12 December 2010

New bulkhead going in

The weather has eased up at last and I could do a few jobs over the weekend. I have finished the main part of the new internal bulkhead and fixed it in place. It is held between hardwood strips glued to the cabin wall and ceiling, which should mean that it can be removed if it is a bad idea. But that will involve breaking the panel, it can't go in or come out as a single piece. I still have to fit a filling panel between the new bulkhead and the sloping compression post. That is made up and is curing in the utility room. So far I am happy with the result, but it is hard to judge until all the cushions and general cabin detritus is in place.

I have fitted two screwed and glued blocks under a cockpit side deck which support two staineless steel hooks each. These are to hold the boat hooks so that they don't slide around but have a place to live. The long boat hook is used to hook mooring buoys. It is meant to be adjustable but has seized solid, fortunately at the maximum length which will fit under the side deck.

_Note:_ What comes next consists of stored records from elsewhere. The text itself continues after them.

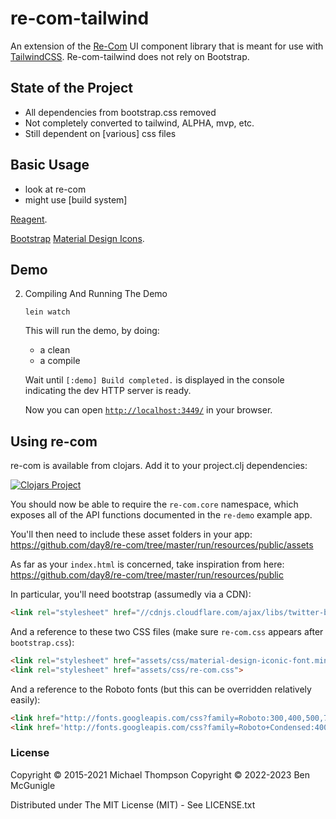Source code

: <!--  [![CI](https://github.com/day8/re-com/workflows/ci/badge.svg)](https://github.com/day8/re-com/actions?workflow=ci)
[![CD](https://github.com/day8/re-com/workflows/cd/badge.svg)](https://github.com/day8/re-com/actions?workflow=cd)
[![GitHub tag (latest by date)](https://img.shields.io/github/v/tag/day8/re-com?style=for-the-badge)](https://github.com/day8/re-com/tags) 
[![Clojars Project](https://img.shields.io/clojars/v/re-com.svg?style=for-the-badge&logo=clojure&logoColor=fff)](https://clojars.org/re-com)
[![GitHub issues](https://img.shields.io/github/issues-raw/day8/re-com?style=for-the-badge&logo=github)](https://github.com/day8/re-com/issues)
[![GitHub pull requests](https://img.shields.io/github/issues-pr/day8/re-com?style=for-the-badge&logo=github)](https://github.com/day8/re-com/pulls)
[![License](https://img.shields.io/github/license/day8/re-com.svg?style=for-the-badge)](license.txt)
-->

# re-com-tailwind

An extension of the [Re-Com](https://github.com/day8/re-com) UI component library that is meant for use with [TailwindCSS](https://tailwindcss.com/). Re-com-tailwind does not rely on Bootstrap.

## State of the Project

- All dependencies from bootstrap.css removed
- Not completely converted to tailwind, ALPHA, mvp, etc.
- Still dependent on [various] css files

## Basic Usage

- look at re-com 
- might use [build system]




[Reagent](http://reagent-project.github.io). 

[Bootstrap](http://getbootstrap.com/)  [Material Design Icons](http://zavoloklom.github.io/material-design-iconic-font/icons.html).


## Demo


2. Compiling And Running The Demo
   
   ```shell
   lein watch
   ```
   
   This will run the demo, by doing:
     - a clean
     - a compile
   
   Wait until `[:demo] Build completed.` is displayed in the console indicating
   the dev HTTP server is ready.
    
   Now you can open [`http://localhost:3449/`](http://localhost:3449/) in your
   browser.



## Using re-com

re-com is available from clojars. Add it to your project.clj dependencies:

[![Clojars Project](https://img.shields.io/clojars/v/re-com.svg)](https://clojars.org/re-com)

You should now be able to require the `re-com.core` namespace, which exposes all of the API functions documented in the `re-demo` example app.

You'll then need to include these asset folders in your app:
https://github.com/day8/re-com/tree/master/run/resources/public/assets

As far as your `index.html` is concerned, take inspiration from here:
https://github.com/day8/re-com/tree/master/run/resources/public

In particular, you'll need bootstrap (assumedly via a CDN):
```html
<link rel="stylesheet" href="//cdnjs.cloudflare.com/ajax/libs/twitter-bootstrap/3.3.5/css/bootstrap.css">
```

And a reference to these two CSS files (make sure `re-com.css` appears after `bootstrap.css`):

```html
<link rel="stylesheet" href="assets/css/material-design-iconic-font.min.css">
<link rel="stylesheet" href="assets/css/re-com.css">
```

And a reference to the Roboto fonts (but this can be overridden relatively easily):

```html
<link href="http://fonts.googleapis.com/css?family=Roboto:300,400,500,700,400italic" rel="stylesheet" type="text/css">
<link href='http://fonts.googleapis.com/css?family=Roboto+Condensed:400,300' rel='stylesheet' type='text/css'>
```




### License

Copyright © 2015-2021 Michael Thompson
Copyright © 2022-2023 Ben McGunigle

Distributed under The MIT License (MIT) - See LICENSE.txt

The wooden boathook is an Irish heirloom from my first Drascombe. It goes in every boat with me. It has 0.25m markings on it so I cab use it as a shallow water sounding rod, for which use it is perfect.


  1. Looks great Julian and really in keeping with the boat. You can have too much varnish and I love t&g panelling with some nice varnished trim, very classy.



  2. I like the painted wood finish inside. It is much lighter than varnish and far easier to maintain. It is just Dulux exterior Weathershield which seems to work fine. Brushes clean in water, which is a real God send. You can build things out of plywood, solid wood or, heaven help me, MDF. When it is painted it all looks the same. (I haven't actually built anything permanently from MDF, but the temporary bits I have done from time to time seem to last just as well as plywood inside the cabin.)